** Work to be completed **
Go through the records, and copy each line in which the string "item" is present.

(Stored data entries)
::::::
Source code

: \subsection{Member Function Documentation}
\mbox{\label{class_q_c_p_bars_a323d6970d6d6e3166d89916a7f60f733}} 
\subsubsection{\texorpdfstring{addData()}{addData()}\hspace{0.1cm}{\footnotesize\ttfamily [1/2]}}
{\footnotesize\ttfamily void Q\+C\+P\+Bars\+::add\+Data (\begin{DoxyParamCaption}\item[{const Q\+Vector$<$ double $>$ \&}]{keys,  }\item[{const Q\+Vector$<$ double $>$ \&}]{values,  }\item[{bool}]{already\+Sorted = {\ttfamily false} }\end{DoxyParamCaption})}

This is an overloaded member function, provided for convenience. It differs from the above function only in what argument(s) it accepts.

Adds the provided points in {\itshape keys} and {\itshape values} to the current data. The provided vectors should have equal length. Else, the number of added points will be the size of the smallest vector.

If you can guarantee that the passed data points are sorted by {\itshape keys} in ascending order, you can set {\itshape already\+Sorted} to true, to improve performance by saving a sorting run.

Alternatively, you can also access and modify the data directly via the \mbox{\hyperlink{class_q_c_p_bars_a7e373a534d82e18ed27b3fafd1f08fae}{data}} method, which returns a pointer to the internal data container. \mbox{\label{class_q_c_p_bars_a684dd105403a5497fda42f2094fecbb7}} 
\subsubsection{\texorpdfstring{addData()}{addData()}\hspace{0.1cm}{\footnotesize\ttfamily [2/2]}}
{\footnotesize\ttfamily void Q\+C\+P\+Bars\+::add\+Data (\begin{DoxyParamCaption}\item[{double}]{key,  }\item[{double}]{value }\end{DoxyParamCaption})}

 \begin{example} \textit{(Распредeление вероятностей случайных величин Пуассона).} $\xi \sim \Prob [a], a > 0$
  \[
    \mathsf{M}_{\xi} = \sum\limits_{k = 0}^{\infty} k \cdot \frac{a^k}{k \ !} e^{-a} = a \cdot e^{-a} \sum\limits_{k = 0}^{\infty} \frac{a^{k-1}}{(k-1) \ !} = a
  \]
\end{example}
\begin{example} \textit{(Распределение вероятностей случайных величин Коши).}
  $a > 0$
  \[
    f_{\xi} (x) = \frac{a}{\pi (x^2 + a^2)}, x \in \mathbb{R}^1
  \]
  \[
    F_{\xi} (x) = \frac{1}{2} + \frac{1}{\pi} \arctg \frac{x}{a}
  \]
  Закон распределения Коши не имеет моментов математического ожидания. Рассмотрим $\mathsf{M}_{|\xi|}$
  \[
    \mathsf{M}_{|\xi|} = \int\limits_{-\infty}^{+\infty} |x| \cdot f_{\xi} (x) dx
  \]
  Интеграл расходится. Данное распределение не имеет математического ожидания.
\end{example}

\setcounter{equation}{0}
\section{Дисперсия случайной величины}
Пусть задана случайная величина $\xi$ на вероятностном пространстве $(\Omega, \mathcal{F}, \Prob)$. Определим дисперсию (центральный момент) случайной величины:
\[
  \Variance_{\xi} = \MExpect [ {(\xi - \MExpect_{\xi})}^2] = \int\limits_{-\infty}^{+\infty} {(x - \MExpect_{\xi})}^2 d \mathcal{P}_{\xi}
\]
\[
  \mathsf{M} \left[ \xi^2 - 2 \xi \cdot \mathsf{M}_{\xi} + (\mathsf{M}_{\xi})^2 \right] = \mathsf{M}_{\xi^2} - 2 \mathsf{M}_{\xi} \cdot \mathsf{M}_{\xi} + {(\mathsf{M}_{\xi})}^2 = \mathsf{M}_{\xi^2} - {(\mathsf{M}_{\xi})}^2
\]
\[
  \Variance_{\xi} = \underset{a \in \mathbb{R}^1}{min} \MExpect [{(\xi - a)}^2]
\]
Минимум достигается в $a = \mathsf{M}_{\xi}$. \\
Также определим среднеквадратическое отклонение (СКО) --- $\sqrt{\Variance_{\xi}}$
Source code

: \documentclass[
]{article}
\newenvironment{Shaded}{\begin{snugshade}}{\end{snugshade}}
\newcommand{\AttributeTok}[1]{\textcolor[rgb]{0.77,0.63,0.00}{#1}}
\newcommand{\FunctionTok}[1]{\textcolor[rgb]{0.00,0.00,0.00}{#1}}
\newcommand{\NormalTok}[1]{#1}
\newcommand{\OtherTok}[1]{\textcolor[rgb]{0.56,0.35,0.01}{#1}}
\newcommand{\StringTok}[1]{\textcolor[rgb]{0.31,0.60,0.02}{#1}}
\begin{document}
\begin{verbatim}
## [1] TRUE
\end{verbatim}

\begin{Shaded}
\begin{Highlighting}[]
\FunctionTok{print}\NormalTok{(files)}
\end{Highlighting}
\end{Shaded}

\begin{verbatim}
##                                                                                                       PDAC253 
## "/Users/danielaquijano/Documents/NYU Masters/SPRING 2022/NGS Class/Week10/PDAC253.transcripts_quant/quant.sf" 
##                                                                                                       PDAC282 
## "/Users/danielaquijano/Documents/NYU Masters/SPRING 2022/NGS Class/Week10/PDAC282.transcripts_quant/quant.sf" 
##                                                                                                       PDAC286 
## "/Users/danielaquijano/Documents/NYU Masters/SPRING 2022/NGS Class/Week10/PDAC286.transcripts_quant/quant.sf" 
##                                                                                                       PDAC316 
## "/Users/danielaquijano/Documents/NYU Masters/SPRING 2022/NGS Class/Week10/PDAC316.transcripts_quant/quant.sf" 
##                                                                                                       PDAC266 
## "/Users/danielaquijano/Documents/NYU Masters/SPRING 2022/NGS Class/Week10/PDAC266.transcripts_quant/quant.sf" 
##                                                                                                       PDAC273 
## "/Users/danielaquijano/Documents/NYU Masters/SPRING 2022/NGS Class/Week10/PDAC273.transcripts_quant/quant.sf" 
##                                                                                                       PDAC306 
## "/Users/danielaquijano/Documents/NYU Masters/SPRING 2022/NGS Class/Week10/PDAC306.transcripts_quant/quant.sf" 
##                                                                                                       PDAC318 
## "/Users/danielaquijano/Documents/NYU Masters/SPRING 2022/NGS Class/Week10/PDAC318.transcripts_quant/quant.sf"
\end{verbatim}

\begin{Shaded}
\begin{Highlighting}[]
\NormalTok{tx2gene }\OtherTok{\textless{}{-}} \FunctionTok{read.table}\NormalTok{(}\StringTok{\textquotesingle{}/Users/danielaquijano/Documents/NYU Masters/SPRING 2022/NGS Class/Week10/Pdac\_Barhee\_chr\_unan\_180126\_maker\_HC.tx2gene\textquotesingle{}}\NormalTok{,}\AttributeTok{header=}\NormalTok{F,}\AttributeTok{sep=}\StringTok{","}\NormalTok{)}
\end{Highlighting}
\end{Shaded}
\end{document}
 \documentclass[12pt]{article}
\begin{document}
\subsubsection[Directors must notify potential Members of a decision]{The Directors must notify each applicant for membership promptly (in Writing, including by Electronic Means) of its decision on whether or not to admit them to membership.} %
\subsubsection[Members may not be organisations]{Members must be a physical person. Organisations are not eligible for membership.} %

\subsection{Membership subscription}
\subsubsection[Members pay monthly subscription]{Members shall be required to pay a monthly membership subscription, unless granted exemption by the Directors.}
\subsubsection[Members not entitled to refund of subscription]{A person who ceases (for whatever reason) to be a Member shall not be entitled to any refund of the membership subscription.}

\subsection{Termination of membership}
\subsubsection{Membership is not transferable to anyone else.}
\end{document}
::::::
** Solution for this exercise **
{\footnotesize\ttfamily void Q\+C\+P\+Bars\+::add\+Data (\begin{DoxyParamCaption}\item[{const Q\+Vector$<$ double $>$ \&}]{keys,  }\item[{const Q\+Vector$<$ double $>$ \&}]{values,  }\item[{bool}]{already\+Sorted = {\ttfamily false} }\end{DoxyParamCaption})}
{\footnotesize\ttfamily void Q\+C\+P\+Bars\+::add\+Data (\begin{DoxyParamCaption}\item[{double}]{key,  }\item[{double}]{value }\end{DoxyParamCaption})}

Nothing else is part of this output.